[Start of section]
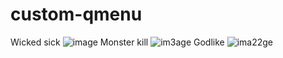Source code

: # custom-qmenu
Wicked sick
![image](https://github.com/user-attachments/assets/88511560-1f84-447c-a713-fe6ded5b7edf)
Monster kill
![im3age](https://github.com/user-attachments/assets/d7928fd9-63f5-4ced-b8e5-4c749cbd8355)
Godlike
![ima22ge](https://github.com/user-attachments/assets/0617cd4a-f0a8-406a-8991-3100e3a31113)

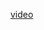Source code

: <a href='https://drive.google.com/file/d/1EOD7pbzYMLTPytFOZ8S0Wq2yOM3JKEkn/view?usp=sharing'>video</a>
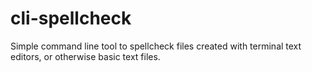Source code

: # cli-spellcheck
Simple command line tool to spellcheck files created with terminal text editors, or otherwise basic text files.
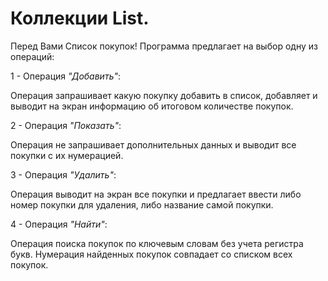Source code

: # **Коллекции List**.

Перед Вами Список покупок! Программа предлагает на выбор одну из операций:

1 - Операция *"Добавить"*:

Операция запрашивает какую покупку добавить в список, добавляет и выводит на экран информацию об итоговом количестве покупок.

2 - Операция *"Показать"*:

Операция не запрашивает дополнительных данных и выводит все покупки с их нумерацией.

3 - Операция *"Удалить"*:

Операция выводит на экран все покупки и предлагает ввести либо номер покупки для удаления, либо название самой покупки.

4 - Операция *"Найти"*:

Операция поиска покупок по ключевым словам без учета регистра букв. Нумерация найденных покупок совпадает со списком всех покупок.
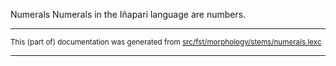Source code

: Numerals
Numerals in the Iñapari language are numbers.

* * *

<small>This (part of) documentation was generated from [src/fst/morphology/stems/numerals.lexc](https://github.com/giellalt/lang-inp/blob/main/src/fst/morphology/stems/numerals.lexc)</small>

---

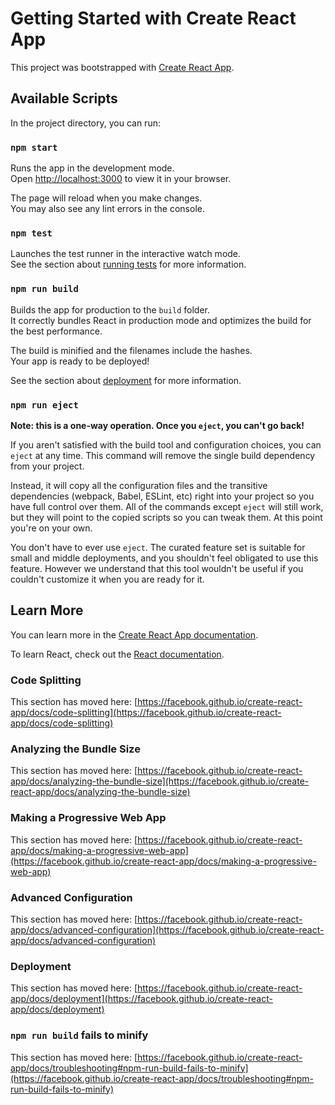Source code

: <!-- @format -->

# Getting Started with Create React App

This project was bootstrapped with [Create React App](https://github.com/facebook/create-react-app).

## Available Scripts

In the project directory, you can run:

### `npm start`

Runs the app in the development mode.\
Open [http://localhost:3000](http://localhost:3000) to view it in your browser.

The page will reload when you make changes.\
You may also see any lint errors in the console.

### `npm test`

Launches the test runner in the interactive watch mode.\
See the section about [running tests](https://facebook.github.io/create-react-app/docs/running-tests) for more information.

### `npm run build`

Builds the app for production to the `build` folder.\
It correctly bundles React in production mode and optimizes the build for the best performance.

The build is minified and the filenames include the hashes.\
Your app is ready to be deployed!

See the section about [deployment](https://facebook.github.io/create-react-app/docs/deployment) for more information.

### `npm run eject`

**Note: this is a one-way operation. Once you `eject`, you can't go back!**

If you aren't satisfied with the build tool and configuration choices, you can `eject` at any time. This command will remove the single build dependency from your project.

Instead, it will copy all the configuration files and the transitive dependencies (webpack, Babel, ESLint, etc) right into your project so you have full control over them. All of the commands except `eject` will still work, but they will point to the copied scripts so you can tweak them. At this point you're on your own.

You don't have to ever use `eject`. The curated feature set is suitable for small and middle deployments, and you shouldn't feel obligated to use this feature. However we understand that this tool wouldn't be useful if you couldn't customize it when you are ready for it.

## Learn More

You can learn more in the [Create React App documentation](https://facebook.github.io/create-react-app/docs/getting-started).

To learn React, check out the [React documentation](https://reactjs.org/).

### Code Splitting

This section has moved here: [https://facebook.github.io/create-react-app/docs/code-splitting](https://facebook.github.io/create-react-app/docs/code-splitting)

### Analyzing the Bundle Size

This section has moved here: [https://facebook.github.io/create-react-app/docs/analyzing-the-bundle-size](https://facebook.github.io/create-react-app/docs/analyzing-the-bundle-size)

### Making a Progressive Web App

This section has moved here: [https://facebook.github.io/create-react-app/docs/making-a-progressive-web-app](https://facebook.github.io/create-react-app/docs/making-a-progressive-web-app)

### Advanced Configuration

This section has moved here: [https://facebook.github.io/create-react-app/docs/advanced-configuration](https://facebook.github.io/create-react-app/docs/advanced-configuration)

### Deployment

This section has moved here: [https://facebook.github.io/create-react-app/docs/deployment](https://facebook.github.io/create-react-app/docs/deployment)

### `npm run build` fails to minify

This section has moved here: [https://facebook.github.io/create-react-app/docs/troubleshooting#npm-run-build-fails-to-minify](https://facebook.github.io/create-react-app/docs/troubleshooting#npm-run-build-fails-to-minify)

<!--
 <div className="footer-section bg-white p-5">
        <div className="container-fluid">
          <div className="grid">
            <div className="row py-5">
              <div className="col-md-4">
                <div className="container">
                  <div className="row">
                    <div className="col">
                      <img src={Logo} className="img-fluid Logo-img  mt-3" />
                      <p className="text-font mt-3">
                        © 2021 The Money Africa. All rights reserved.
                      </p>
                      <img src={Icons} className="img-fluid Logo-img  mt-3" />
                    </div>
                  </div>
                </div>
              </div>
              <div className="col-md-3">
                <div className="container">
                  <div className="row">
                    <div className="col">
                      <h4 className="h4 text-font fw-bold  mt-3">Service</h4>
                      <p className="text-font  mt-3">MA Premium</p>
                      <p className="text-font  mt-3">My Learning Platform</p>
                      <p className="text-font  mt-3">My Kids</p>
                      <p className="text-font  mt-3">MA Communities</p>
                      <p className="text-font  mt-3">Digital Advisors</p>
                    </div>
                  </div>
                </div>
              </div>
              <div className="col-md-2">
                <div className="container">
                  <div className="row">
                    <div className="col">
                      <h4 className="h4 fw-bold  mt-3">Company</h4>
                      <p className="text-font  mt-3">About Us</p>
                      <p className="text-font  mt-3">Careers</p>
                      <p className="text-font  mt-3">Contact Us</p>
                    </div>
                  </div>
                </div>
              </div>
              <div className="col-md-1">
                <div className="container">
                  <div className="row">
                    <div className="col">
                      <h4 className="h4 fw-bold  mt-3">Tools</h4>
                      <p className="text-font mt-3">Calculator</p>
                    </div>
                  </div>
                </div>
              </div>
              <div className="col-md-2">
                <div className="container">
                  <div className="row">
                    <div className="col">
                      <h4 className="h6  mt-3">Sign Up For News Letter</h4>
                      <small className="font-size mt-3 ">
                        Sign-up for our newsletter.Your email is never shared.
                      </small>
                    </div>
                  </div>
                </div>
              </div>
            </div>
          </div>
        </div>
      </div>
 -->

<!-- Navbar
<div className="container">
        <nav class="navbar navbar-expand-lg navbar-dark bg-white  d-flex justify-content-between ">
          <div class="navbar-nav  col-4 align-items-start ">
            <div class="text-dark bg_color_primary_light  rounded-circle p-2">
              <img src={Logo} className="img-fluid Logo-img" />
            </div>
          </div>

          <div class="col-6  d-flex justify-content-center mx-3 my-3">
            <a class="navbar-brand text-dark brand_name   " href="">
              Service
            </a>
            <a class="navbar-brand text-dark brand_name   " href="">
              Tools
            </a>
            <a class="navbar-brand text-dark brand_name   " href="">
              Company
            </a>
            <a class="navbar-brand text-dark brand_name   " href="">
              Explore
            </a>
            <a class="navbar-brand text-dark brand_name   " href="">
              Login
            </a>
            <a class="nav-item nav-link text-dark" href="">
              <button className="btn btn-danger text-white">Get started</button>
            </a>
          </div>

          <div class="collapse navbar-collapse  col-3 " id="navbarNavDropdown">
            <div class="navbar-nav ml-auto ">
              <a class="nav-item nav-link  text-dark" href="">
                <button className="btn btn-success">
                  Financial health checks
                </button>
              </a>
            </div>
          </div>
        </nav>
      </div>
 -->
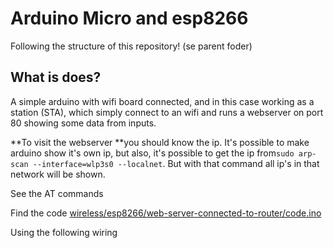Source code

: # Arduino Micro and esp8266

Following the structure of this repository! \(se parent foder\)

## What is does?

A simple arduino with wifi board connected, and in this case working as a station \(STA\), which simply connect to an wifi and runs a webserver on port 80 showing some data from inputs.

**To visit the webserver **you should know the ip. It's possible to make arduino show it's own ip, but also, it's possible to get the ip from`sudo arp-scan --interface=wlp3s0 --localnet`. But with that command all ip's in that network will be shown.

See the AT commands 

Find the code [wireless/esp8266/web-server-connected-to-router/code.ino](/wireless/esp8266/web-server-connected-to-router/code.ino "here")

Using the following wiring



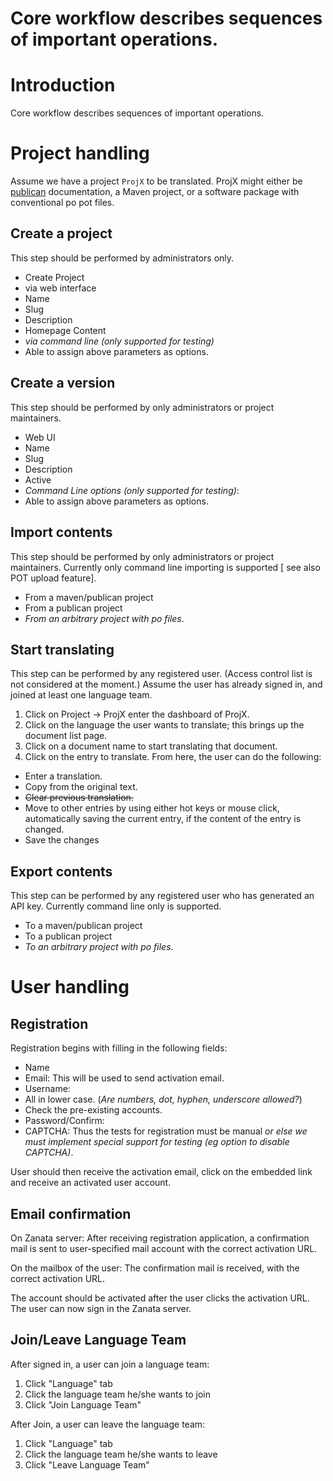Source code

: # Core workflow describes sequences of important operations.

# Introduction

Core workflow describes sequences of important operations.

# Project handling

Assume we have a project <code>ProjX</code> to be translated.
ProjX might either be [publican](http://fedoraproject.org/wiki/DocsProject/Publican) documentation,
a Maven project, or a software package with conventional po pot files.

## Create a project

This step should be performed by administrators only.

- Create Project
- via web interface
- Name
- Slug
- Description
- Homepage Content
- *via command line (only supported for testing)*
- Able to assign above parameters as options.

## Create a version

This step should be performed by only administrators or project maintainers.
- Web UI
- Name
- Slug
- Description
- Active
- *Command Line options (only supported for testing)*:
- Able to assign above parameters as options.

## Import contents

This step should be performed by only administrators or project maintainers.
Currently only command line importing is supported [ see also POT upload feature].

- From a maven/publican project
- From a publican project
- *From an arbitrary project with po files*.

## Start translating

This step can be performed by any registered user. (Access control list is not considered at the moment.)
Assume the user has already signed in, and joined at least one language team.

1. Click on Project -> ProjX enter the dashboard of ProjX.
1. Click on the language the user wants to translate; this brings up the document list page.
1. Click on a document name to start translating that document.
1. Click on the entry to translate. From here, the user can do the following:
- Enter a translation.
- Copy from the original text.
- ~~Clear previous translation.~~
- Move to other entries by using either hot keys or mouse click, automatically saving the current entry,
       if the content of the entry is changed.
- Save the changes
 

## Export contents

This step can be performed by any registered user who has generated an API key. Currently command line only is supported.
- To a maven/publican project
- To a publican project
- *To an arbitrary project with po files*.

# User handling

## Registration

Registration begins with filling in the following fields:
- Name
- Email: This will be used to send activation email.
- Username:
- All in lower case. (*Are numbers, dot, hyphen, underscore allowed?*)
- Check the pre-existing accounts.
- Password/Confirm:
- CAPTCHA: Thus the tests for registration must be manual *or else we must implement special support for testing (eg option to disable CAPTCHA)*.

User should then receive the activation email, click on the embedded link and receive an activated user account.

## Email confirmation

On Zanata server: After receiving registration application, 
a confirmation mail is sent to user-specified mail account
with the correct activation URL.

On the mailbox of the user: The confirmation mail is received,
with the correct activation URL.

The account should be activated after the user clicks the activation URL.
The user can now sign in the Zanata server.

## Join/Leave Language Team

After signed in, a user can join a language team:
1. Click "Language" tab
1. Click the language team he/she wants to join
1. Click "Join Language Team"

After Join, a user can leave the language team:
1. Click "Language" tab
1. Click the language team he/she wants to leave
1. Click "Leave Language Team"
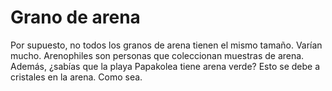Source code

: # Grano de arena

Por supuesto, no todos los granos de arena tienen el mismo tamaño. Varían mucho.
Arenophiles son personas que coleccionan muestras de arena. Además, ¿sabías que
la playa Papakolea tiene arena verde? Esto se debe a cristales en la arena. Como
sea.

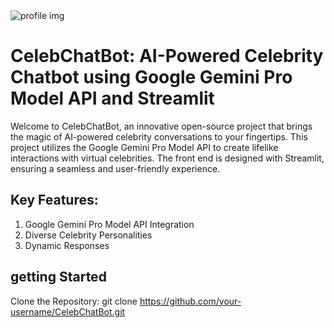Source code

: <picture>
  <source media="(prefers-color-scheme: dark)" srcset="[https://user-images.githubusercontent.com/25423296/163456776-7f95b81a-f1ed-45f7-b7ab-8fa810d529fa.png](https://wgmimedia.com/wp-content/uploads/2023/05/How-to-Make-AI-Images-of-Celebrities.jpg)">
  <img alt="profile img">
</picture>

# CelebChatBot: AI-Powered Celebrity Chatbot using Google Gemini Pro Model API and Streamlit
Welcome to CelebChatBot, an innovative open-source project that brings the magic of AI-powered celebrity conversations to your fingertips. This project utilizes the Google Gemini Pro Model API to create lifelike interactions with virtual celebrities. The front end is designed with Streamlit, ensuring a seamless and user-friendly experience.

## Key Features:
1. Google Gemini Pro Model API Integration
2. Diverse Celebrity Personalities
3. Dynamic Responses

## getting Started
  Clone the Repository:
  git clone https://github.com/your-username/CelebChatBot.git
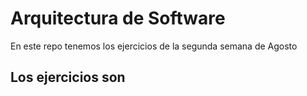 # Arquitectura de Software

En este repo tenemos los ejercicios de la segunda semana de Agosto

## Los ejercicios son
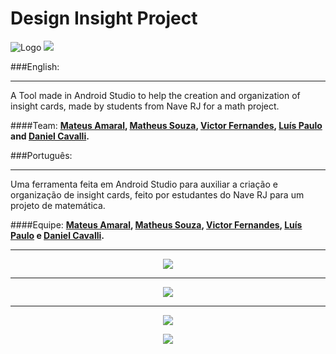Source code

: # Design Insight Project
![Logo](https://img.shields.io/badge/Insight-ing-blue.svg)
![](https://img.shields.io/badge/Stage-Developing-red.svg)

###English:
__________
A Tool made in Android Studio to help the creation and organization of insight cards, made by students from Nave RJ for a math project.

####Team:
**[Mateus Amaral](https://github.com/gitmateusamaral), [Matheus Souza](https://github.com/mathino), [Victor Fernandes](https://github.com/victorffernandes), [Luís Paulo](https://github.com/lpaulobos) and [Daniel Cavalli](https://github.com/danielcavalli).**

###Português:
__________
Uma ferramenta feita em Android Studio para auxiliar a criação e organização de insight cards, feito por estudantes do Nave RJ para um projeto de matemática.

####Equipe:
**[Mateus Amaral](https://github.com/gitmateusamaral), [Matheus Souza](https://github.com/mathino), [Victor Fernandes](https://github.com/victorffernandes), [Luís Paulo](https://github.com/lpaulobos) e [Daniel Cavalli](https://github.com/danielcavalli).**
__________

<p align="center">
  <img src="http://i.imgur.com/D4wJu57.png">
</p>

____________
<p align="center">
  <img src="http://i.imgur.com/zfYLsyl.png">
</p>

____________
<p align="center">
  <img src="http://i.imgur.com/Kuk2TwF.png">
</p>


<p align="center">
  <img src="http://i.imgur.com/7E73CgZ.png">
</p>




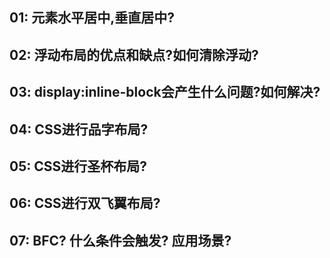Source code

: ## 01: 元素水平居中,垂直居中?
## 02: 浮动布局的优点和缺点?如何清除浮动?
## 03: display:inline-block会产生什么问题?如何解决?
## 04: CSS进行品字布局?
## 05: CSS进行圣杯布局?
## 06: CSS进行双飞翼布局?
## 07: BFC? 什么条件会触发? 应用场景?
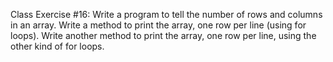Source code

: Class Exercise #16:
  Write a program to tell the number of rows and columns in an array. 
  Write a method to print the array, one row per line (using for loops). 
  Write another method to print the array, one row per line, using the other kind of for loops.
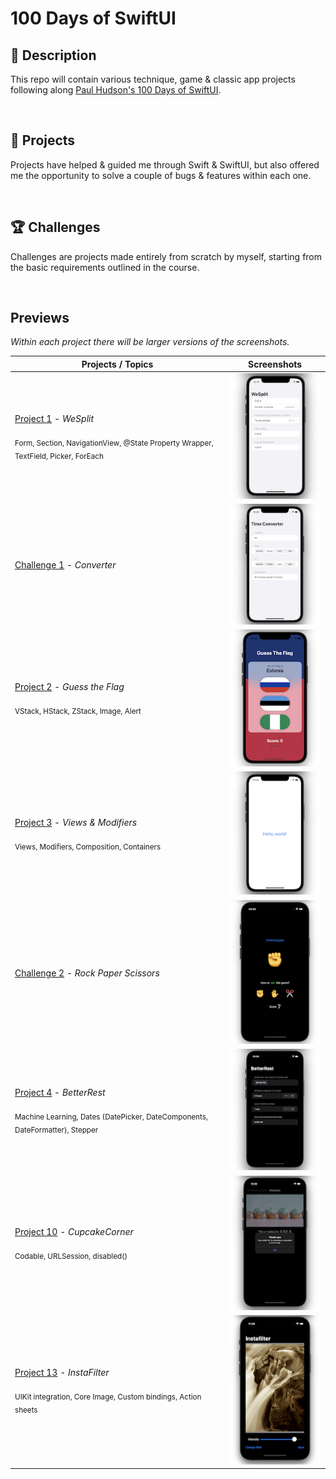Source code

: # 100 Days of SwiftUI

## 📌 Description

This repo will contain various technique, game & classic app projects following along [Paul Hudson's 100 Days of SwiftUI](https://www.hackingwithswift.com/100/swiftui).

<br/>

## 📒 Projects

Projects have helped & guided me through Swift & SwiftUI, but also offered me the opportunity to solve a couple of bugs & features within each one.

<br/>

## 🏆 Challenges

Challenges are projects made entirely from scratch by myself, starting from the basic requirements outlined in the course.

<br/>

##  Previews 

*Within each project there will be larger versions of the screenshots.*

Projects / Topics                                                                                                                                                            | Screenshots
---                                                                                                                                                                          |---
[Project 1](01_WeSplit) - *WeSplit* <br/>                                         <br/><sub> Form, Section, NavigationView, @State Property Wrapper, TextField, Picker, ForEach </sub> | ![screen1](https://github.com/laurakciic/100-days-of-SwiftUI/blob/master/01_WeSplit/01_WeSplit/gitAssets/mini.png) |
[Challenge 1](Challenge1_Conversions) - *Converter*  | ![screen1](https://github.com/laurakciic/100-days-of-SwiftUI/blob/master/Challenge1_Conversions/Challenge1_Conversions/gitAssets/small.png) |
[Project 2](03_Guess_The_Flag) - *Guess the Flag* <br/>                                        <br/><sub> VStack, HStack, ZStack, Image, Alert </sub> | ![screen1](https://github.com/laurakciic/100-days-of-SwiftUI/blob/master/02_Guess_The_Flag/02_Guess_The_Flag/gitAssets/mini1.png) |
[Project 3](04_Views&Modifiers) - *Views & Modifiers* <br/>                                        <br/><sub> Views, Modifiers, Composition, Containers </sub> | ![screen1](https://github.com/laurakciic/100-days-of-SwiftUI/blob/master/03_Views%26Modifiers/03_Views%26Modifiers/gitAssets/mini.png) |
[Challenge 2](Challenge2_Rock_Paper_Scissors) - *Rock Paper Scissors*  | ![screen1](https://github.com/laurakciic/100-days-of-SwiftUI/blob/master/Challenge2_Rock_Paper_Scissors/Challenge2_Rock_Paper_Scissors/gitAssets/mini.png) |
[Project 4](04_BetterRest) - *BetterRest* <br/>                                       <br/><sub> Machine Learning, Dates (DatePicker, DateComponents, DateFormatter), Stepper </sub> | ![screen1](https://github.com/laurakciic/100-days-of-SwiftUI/blob/master/04_BetterRest/04_BetterRest/gitAssets/mini.png) |
[Project 10](10_CupcakeCorner) - *CupcakeCorner* <br/>                                        <br/><sub> Codable, URLSession, disabled() </sub> | ![screen1](https://github.com/laurakciic/100-days-of-SwiftUI/blob/master/10_CupcakeCorner/10_CupcakeCorner/gitAssets/mini.png)|
[Project 13](13_Instafilter) - *InstaFilter* <br/>                                        <br/><sub> UIKit integration, Core Image, Custom bindings, Action sheets </sub> | ![screen1](https://github.com/laurakciic/100-days-of-SwiftUI/blob/master/13_Instafilter/gitAssets/mini.png)|



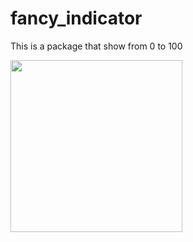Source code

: # fancy_indicator

This is a package that show from 0 to 100 

<img src=![](screen_record.gif)  height="275">
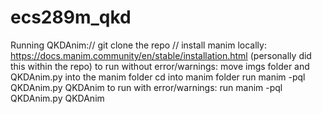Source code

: # ecs289m_qkd
Running QKDAnim://
git clone the repo //
install manim locally: https://docs.manim.community/en/stable/installation.html (personally did this within the repo)
to run without error/warnings: 
  move imgs folder and QKDAnim.py into the manim folder
  cd into manim folder
  run manim -pql QKDAnim.py QKDAnim
to run with error/warnings:
  run manim -pql QKDAnim.py QKDAnim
[End of section]
● Task statement:
Look through the lines above and collect those with the word "array".

● Exercise answer:
  Write a program to tell the number of rows and columns in an array. 
  Write a method to print the array, one row per line (using for loops). 
  Write another method to print the array, one row per line, using the other kind of for loops.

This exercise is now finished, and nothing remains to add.